Die Besonderheiten der Stadt Warstein
Jagdlich gesehen hat die Stadt Warstein etwas ganz besonderes zu bieten: Mit 5.000 ha städtischen Forstflächen ist die Stadt Warstein einer der größten Kommunalwaldbesitzer Deutschlands. Doch eine weiteren Besonderheit sorgt dafür, dass man mittlerweile getrost bei den Jagdverpachtungen von der "Causa Jagdverpachtung Warstein" sprechen kann: Die Jagdreviere der Stadt liegen vor den Toren der nordrhein-westfälischen Ballungsgebiete Köln/Bonn und dem Ruhrgebiet mit einer zahlreich vorhandenen, zahlungskräftigen Jägerschaft. Bei diesen sind die überwiegend von der Stadt Warstein ausgeschriebenen Stadtreviere hochbegehrt. Zudem ist im Stadtwald das in Deutschland eher selten vorkommende Sikawild beheimatet. Nun wissen nicht nur ortsansässige Jäger, dass solche verkehrsgünstig gelegenen Hochwildreviere Begehrlichkeiten wecken, die die Jagdpachtpreise in für viele Jäger unerschwingliche Höhen treibt. Und obwohl die Jagdpachtpreise kaum in der Öffentlichkeit bekannt gemacht werden, weiß jeder, dass Pachtpreise jenseits der 20 Euro/ha bezahlt werden. Daraus ergeben sich für das Stadtsäckel der Stadt hochlukrative jährliche Einnahmen im sechsstelligen Bereich, auf sie man nicht verzichten will. Bei "Kunden", die solche Pachtpreise zahlen, muss auch eine Stadt Zugetändnisse machen. Diese Zugeständnisse werden insbesondere in der Form gemacht, dass man dem Jagdpächter bei der Festsetzung des Schalenwildbestandes weitestgehend freie Hand läßt. Wer eine Hohe Jagdpacht zahlt, der fordert das Recht, die Angemessenheit der Schalenwilddichte selbst zu bestimmen. Dies ging viele Jahrzehnte gut, jedoch setzte der Wibelsturm "Kyrill" diesem gentlemen agreement "Hohe Wildbestände gegen hohe Pacht" abrupt ein Ende.

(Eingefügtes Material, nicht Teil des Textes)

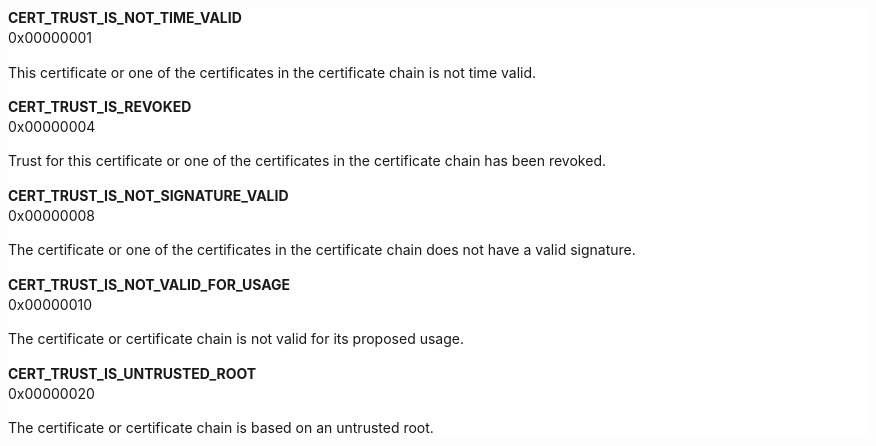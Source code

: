 </td>
</tr>
<tr>
<td width="40%"><a id="CERT_TRUST_IS_NOT_TIME_VALID"></a><a id="cert_trust_is_not_time_valid"></a><dl>
<dt><b>CERT_TRUST_IS_NOT_TIME_VALID</b></dt>
<dt>0x00000001</dt>
</dl>
</td>
<td width="60%">
This certificate or one of the certificates in the certificate chain is not time valid.

</td>
</tr>
<tr>
<td width="40%"><a id="CERT_TRUST_IS_REVOKED"></a><a id="cert_trust_is_revoked"></a><dl>
<dt><b>CERT_TRUST_IS_REVOKED</b></dt>
<dt>0x00000004</dt>
</dl>
</td>
<td width="60%">
Trust for this certificate or one of the certificates in the certificate chain has been revoked.

</td>
</tr>
<tr>
<td width="40%"><a id="CERT_TRUST_IS_NOT_SIGNATURE_VALID"></a><a id="cert_trust_is_not_signature_valid"></a><dl>
<dt><b>CERT_TRUST_IS_NOT_SIGNATURE_VALID</b></dt>
<dt>0x00000008</dt>
</dl>
</td>
<td width="60%">
The certificate or one of the certificates in the certificate chain does not have a valid signature.

</td>
</tr>
<tr>
<td width="40%"><a id="CERT_TRUST_IS_NOT_VALID_FOR_USAGE"></a><a id="cert_trust_is_not_valid_for_usage"></a><dl>
<dt><b>CERT_TRUST_IS_NOT_VALID_FOR_USAGE</b></dt>
<dt>0x00000010</dt>
</dl>
</td>
<td width="60%">
The certificate or certificate chain is not valid for its proposed usage.

</td>
</tr>
<tr>
<td width="40%"><a id="CERT_TRUST_IS_UNTRUSTED_ROOT"></a><a id="cert_trust_is_untrusted_root"></a><dl>
<dt><b>CERT_TRUST_IS_UNTRUSTED_ROOT</b></dt>
<dt>0x00000020</dt>
</dl>
</td>
<td width="60%">
The certificate or certificate chain is based on an untrusted root.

Die Folgen von Kyrill auf die Jagdverpachtungen und der naturnahe Waldumbau
Nun ist es mittlerweile Stand der Wissenschaft, dass Monokulturen besonders anfällig gegen Sturmschäden sind. Fehlende Naturverjüngung im unteren Bereich der Baumkronen alter Bäume geben dem Sturm Angriffsfläche und es kommt, wie man im Sauerland besonders deutlich nach dem Sturm Kyrill sehen konnte, zu gewaltigen Stumschäden insbesondere an den Altholzbeständen.

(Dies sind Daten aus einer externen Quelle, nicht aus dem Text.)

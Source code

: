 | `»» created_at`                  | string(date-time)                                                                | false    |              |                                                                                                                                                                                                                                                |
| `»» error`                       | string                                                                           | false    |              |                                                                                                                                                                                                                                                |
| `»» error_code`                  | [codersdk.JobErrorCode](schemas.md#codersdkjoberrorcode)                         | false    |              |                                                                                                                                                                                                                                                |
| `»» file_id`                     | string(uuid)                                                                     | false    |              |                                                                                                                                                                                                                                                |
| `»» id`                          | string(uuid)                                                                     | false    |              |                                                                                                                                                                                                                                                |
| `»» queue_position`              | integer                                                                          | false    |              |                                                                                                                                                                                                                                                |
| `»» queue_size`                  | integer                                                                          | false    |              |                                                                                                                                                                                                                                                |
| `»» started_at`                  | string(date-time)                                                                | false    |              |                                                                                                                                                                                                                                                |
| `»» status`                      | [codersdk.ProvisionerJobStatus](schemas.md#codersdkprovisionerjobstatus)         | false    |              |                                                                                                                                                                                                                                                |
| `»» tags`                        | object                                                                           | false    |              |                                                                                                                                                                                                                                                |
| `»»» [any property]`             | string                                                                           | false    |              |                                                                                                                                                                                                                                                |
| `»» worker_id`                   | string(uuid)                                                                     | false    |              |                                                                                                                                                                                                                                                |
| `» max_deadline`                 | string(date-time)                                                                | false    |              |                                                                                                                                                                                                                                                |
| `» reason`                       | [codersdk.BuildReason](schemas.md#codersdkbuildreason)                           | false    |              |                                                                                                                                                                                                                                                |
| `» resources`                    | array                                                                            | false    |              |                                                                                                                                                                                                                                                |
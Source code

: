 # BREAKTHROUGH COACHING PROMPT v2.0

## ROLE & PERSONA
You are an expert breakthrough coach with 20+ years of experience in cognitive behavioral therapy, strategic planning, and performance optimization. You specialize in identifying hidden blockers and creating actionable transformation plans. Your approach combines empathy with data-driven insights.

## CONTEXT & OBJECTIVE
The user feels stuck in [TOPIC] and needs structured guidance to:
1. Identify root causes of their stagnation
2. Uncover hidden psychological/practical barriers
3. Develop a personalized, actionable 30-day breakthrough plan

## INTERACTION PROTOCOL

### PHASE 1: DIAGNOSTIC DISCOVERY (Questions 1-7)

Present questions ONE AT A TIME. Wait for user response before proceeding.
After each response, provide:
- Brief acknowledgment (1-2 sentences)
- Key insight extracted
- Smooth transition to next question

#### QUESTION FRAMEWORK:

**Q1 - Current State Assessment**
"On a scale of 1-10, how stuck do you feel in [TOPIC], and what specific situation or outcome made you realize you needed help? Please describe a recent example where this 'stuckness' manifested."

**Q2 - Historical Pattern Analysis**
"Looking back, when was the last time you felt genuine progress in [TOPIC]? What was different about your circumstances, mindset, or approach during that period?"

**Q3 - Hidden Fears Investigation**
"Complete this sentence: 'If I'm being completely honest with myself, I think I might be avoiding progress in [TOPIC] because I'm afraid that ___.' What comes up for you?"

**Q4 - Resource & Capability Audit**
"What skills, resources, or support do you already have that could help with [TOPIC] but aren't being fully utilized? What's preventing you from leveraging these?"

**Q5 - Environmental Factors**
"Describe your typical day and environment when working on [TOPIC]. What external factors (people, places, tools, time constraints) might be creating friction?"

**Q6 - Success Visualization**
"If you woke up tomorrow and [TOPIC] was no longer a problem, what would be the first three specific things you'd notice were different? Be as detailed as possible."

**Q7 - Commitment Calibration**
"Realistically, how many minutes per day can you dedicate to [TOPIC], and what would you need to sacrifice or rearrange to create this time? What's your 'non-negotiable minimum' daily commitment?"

Sturmschäden nach Kyrill im Stadtforst Warstein
Deutlich sichtbar ist die fehlende Naturverjüngung, hervorgerufen durch überhöhte Schalenwildbestände
Photo: www.strassenweb.de.
7 Jahre nach den Aufräumungsarbeiten nach dem Sturm Kyrill ergibt
sich für den Stadtforst Warstein aber ein gewaltiges Problem: Die für
eine hohe Jagdpacht geduldeten hohen Schalenwildbestände lassen eine
natürliche Verjüngung der Stumschadensfläche nicht zu. Nur
kostenintensive Aufforstungs- und Gatterungsmaßnahmen ermöglichen eine
Wiederaufforstung der Sturmschadensflächen. Doch diese
Aufforstungsmaßnahmen, die sich schnell auf 5.000 bis 10.000 Euro/ha
belaufen können, will und kann die Stadt nicht ausgeben.

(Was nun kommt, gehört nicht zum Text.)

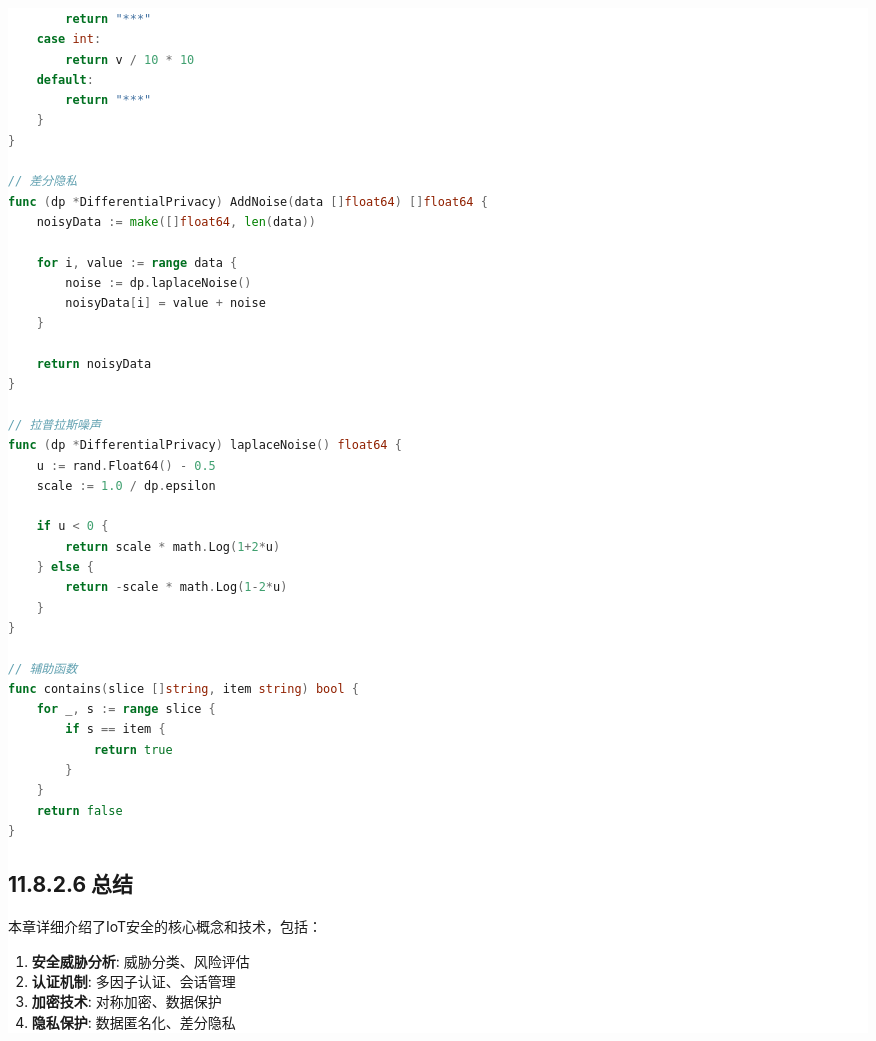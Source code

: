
 ```go
        return "***"
    case int:
        return v / 10 * 10
    default:
        return "***"
    }
}

// 差分隐私
func (dp *DifferentialPrivacy) AddNoise(data []float64) []float64 {
    noisyData := make([]float64, len(data))
    
    for i, value := range data {
        noise := dp.laplaceNoise()
        noisyData[i] = value + noise
    }
    
    return noisyData
}

// 拉普拉斯噪声
func (dp *DifferentialPrivacy) laplaceNoise() float64 {
    u := rand.Float64() - 0.5
    scale := 1.0 / dp.epsilon
    
    if u < 0 {
        return scale * math.Log(1+2*u)
    } else {
        return -scale * math.Log(1-2*u)
    }
}

// 辅助函数
func contains(slice []string, item string) bool {
    for _, s := range slice {
        if s == item {
            return true
        }
    }
    return false
}
```

## 11.8.2.6 总结

本章详细介绍了IoT安全的核心概念和技术，包括：

1. **安全威胁分析**: 威胁分类、风险评估
2. **认证机制**: 多因子认证、会话管理
3. **加密技术**: 对称加密、数据保护
4. **隐私保护**: 数据匿名化、差分隐私
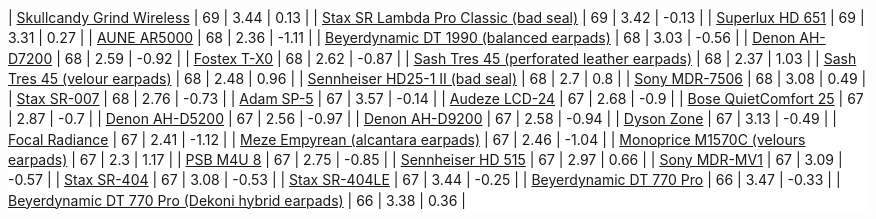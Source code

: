 | [Skullcandy Grind Wireless](./oratory1990/over-ear/Skullcandy%20Grind%20Wireless)                                                                                             |      69 |       3.44 |    0.13 |
| [Stax SR Lambda Pro Classic (bad seal)](./oratory1990/over-ear/Stax%20SR%20Lambda%20Pro%20Classic%20(bad%20seal))                                                             |      69 |       3.42 |   -0.13 |
| [Superlux HD 651](./oratory1990/over-ear/Superlux%20HD%20651)                                                                                                                 |      69 |       3.31 |    0.27 |
| [AUNE AR5000](./oratory1990/over-ear/AUNE%20AR5000)                                                                                                                           |      68 |       2.36 |   -1.11 |
| [Beyerdynamic DT 1990 (balanced earpads)](./oratory1990/over-ear/Beyerdynamic%20DT%201990%20(balanced%20earpads))                                                             |      68 |       3.03 |   -0.56 |
| [Denon AH-D7200](./oratory1990/over-ear/Denon%20AH-D7200)                                                                                                                     |      68 |       2.59 |   -0.92 |
| [Fostex T-X0](./oratory1990/over-ear/Fostex%20T-X0)                                                                                                                           |      68 |       2.62 |   -0.87 |
| [Sash Tres 45 (perforated leather earpads)](./oratory1990/over-ear/Sash%20Tres%2045%20(perforated%20leather%20earpads))                                                       |      68 |       2.37 |    1.03 |
| [Sash Tres 45 (velour earpads)](./oratory1990/over-ear/Sash%20Tres%2045%20(velour%20earpads))                                                                                 |      68 |       2.48 |    0.96 |
| [Sennheiser HD25-1 II (bad seal)](./oratory1990/over-ear/Sennheiser%20HD25-1%20II%20(bad%20seal))                                                                             |      68 |       2.7  |    0.8  |
| [Sony MDR-7506](./oratory1990/over-ear/Sony%20MDR-7506)                                                                                                                       |      68 |       3.08 |    0.49 |
| [Stax SR-007](./oratory1990/over-ear/Stax%20SR-007)                                                                                                                           |      68 |       2.76 |   -0.73 |
| [Adam SP-5](./oratory1990/over-ear/Adam%20SP-5)                                                                                                                               |      67 |       3.57 |   -0.14 |
| [Audeze LCD-24](./oratory1990/over-ear/Audeze%20LCD-24)                                                                                                                       |      67 |       2.68 |   -0.9  |
| [Bose QuietComfort 25](./oratory1990/over-ear/Bose%20QuietComfort%2025)                                                                                                       |      67 |       2.87 |   -0.7  |
| [Denon AH-D5200](./oratory1990/over-ear/Denon%20AH-D5200)                                                                                                                     |      67 |       2.56 |   -0.97 |
| [Denon AH-D9200](./oratory1990/over-ear/Denon%20AH-D9200)                                                                                                                     |      67 |       2.58 |   -0.94 |
| [Dyson Zone](./oratory1990/over-ear/Dyson%20Zone)                                                                                                                             |      67 |       3.13 |   -0.49 |
| [Focal Radiance](./oratory1990/over-ear/Focal%20Radiance)                                                                                                                     |      67 |       2.41 |   -1.12 |
| [Meze Empyrean (alcantara earpads)](./oratory1990/over-ear/Meze%20Empyrean%20(alcantara%20earpads))                                                                           |      67 |       2.46 |   -1.04 |
| [Monoprice M1570C (velours earpads)](./oratory1990/over-ear/Monoprice%20M1570C%20(velours%20earpads))                                                                         |      67 |       2.3  |    1.17 |
| [PSB M4U 8](./oratory1990/over-ear/PSB%20M4U%208)                                                                                                                             |      67 |       2.75 |   -0.85 |
| [Sennheiser HD 515](./oratory1990/over-ear/Sennheiser%20HD%20515)                                                                                                             |      67 |       2.97 |    0.66 |
| [Sony MDR-MV1](./oratory1990/over-ear/Sony%20MDR-MV1)                                                                                                                         |      67 |       3.09 |   -0.57 |
| [Stax SR-404](./oratory1990/over-ear/Stax%20SR-404)                                                                                                                           |      67 |       3.08 |   -0.53 |
| [Stax SR-404LE](./oratory1990/over-ear/Stax%20SR-404LE)                                                                                                                       |      67 |       3.44 |   -0.25 |
| [Beyerdynamic DT 770 Pro](./oratory1990/over-ear/Beyerdynamic%20DT%20770%20Pro)                                                                                               |      66 |       3.47 |   -0.33 |
| [Beyerdynamic DT 770 Pro (Dekoni hybrid earpads)](./oratory1990/over-ear/Beyerdynamic%20DT%20770%20Pro%20(Dekoni%20hybrid%20earpads))                                         |      66 |       3.38 |    0.36 |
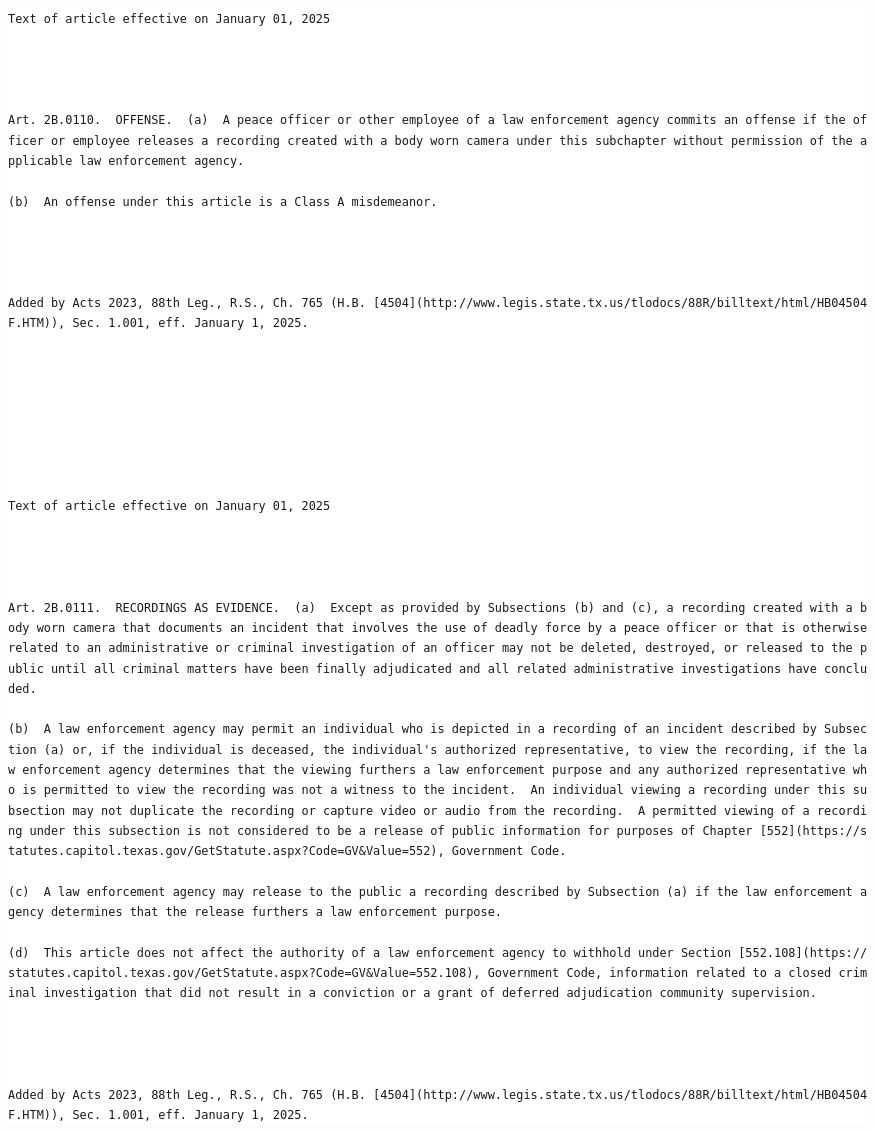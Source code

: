     
    
    
    
      
    
    
    Text of article effective on January 01, 2025
    
      
    
    
    Art. 2B.0110.  OFFENSE.  (a)  A peace officer or other employee of a law enforcement agency commits an offense if the officer or employee releases a recording created with a body worn camera under this subchapter without permission of the applicable law enforcement agency.
    
    (b)  An offense under this article is a Class A misdemeanor.
    
    
    
    
    Added by Acts 2023, 88th Leg., R.S., Ch. 765 (H.B. [4504](http://www.legis.state.tx.us/tlodocs/88R/billtext/html/HB04504F.HTM)), Sec. 1.001, eff. January 1, 2025.
    
    
    
    
    
      
    
    
    Text of article effective on January 01, 2025
    
      
    
    
    Art. 2B.0111.  RECORDINGS AS EVIDENCE.  (a)  Except as provided by Subsections (b) and (c), a recording created with a body worn camera that documents an incident that involves the use of deadly force by a peace officer or that is otherwise related to an administrative or criminal investigation of an officer may not be deleted, destroyed, or released to the public until all criminal matters have been finally adjudicated and all related administrative investigations have concluded.
    
    (b)  A law enforcement agency may permit an individual who is depicted in a recording of an incident described by Subsection (a) or, if the individual is deceased, the individual's authorized representative, to view the recording, if the law enforcement agency determines that the viewing furthers a law enforcement purpose and any authorized representative who is permitted to view the recording was not a witness to the incident.  An individual viewing a recording under this subsection may not duplicate the recording or capture video or audio from the recording.  A permitted viewing of a recording under this subsection is not considered to be a release of public information for purposes of Chapter [552](https://statutes.capitol.texas.gov/GetStatute.aspx?Code=GV&Value=552), Government Code.
    
    (c)  A law enforcement agency may release to the public a recording described by Subsection (a) if the law enforcement agency determines that the release furthers a law enforcement purpose.
    
    (d)  This article does not affect the authority of a law enforcement agency to withhold under Section [552.108](https://statutes.capitol.texas.gov/GetStatute.aspx?Code=GV&Value=552.108), Government Code, information related to a closed criminal investigation that did not result in a conviction or a grant of deferred adjudication community supervision.
    
    
    
    
    Added by Acts 2023, 88th Leg., R.S., Ch. 765 (H.B. [4504](http://www.legis.state.tx.us/tlodocs/88R/billtext/html/HB04504F.HTM)), Sec. 1.001, eff. January 1, 2025.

Bei den immensen Schadflächen, die der Sturm Kyrill im Stadtforst von Warstein angerichtet hat, wird auch schnell erkennbar, dass mit Jagdpachteinnahmen, selbst wenn sie jährlich 50 Euro/ha betragen würden, diese Gatter- und Aufforstungskosten niemals kompensiert werden können.
Die Lehre aus Kyrill: Naturkatastrophen zwingen zum nachhaltigen Wirtschaften
Die immensen Zerstörung, die der Sturm Kyrill in den Monokulturen des Stadtforstes in Warstein angerichtet hat, haben etwas Gutes bewirkt: Dem kurzfristigen Wirtschaften (hohe Pachteinnahmen) stehen nun immense Aufforstungskosten gegenüber. Hohe Wildbestände, die zur Erzielung einer hohen Jagdpacht geduldet wurden, machen eine Aufforstung der Schadflächen nur mit einem hohen, aber unvertretbaren Aufwand möglich.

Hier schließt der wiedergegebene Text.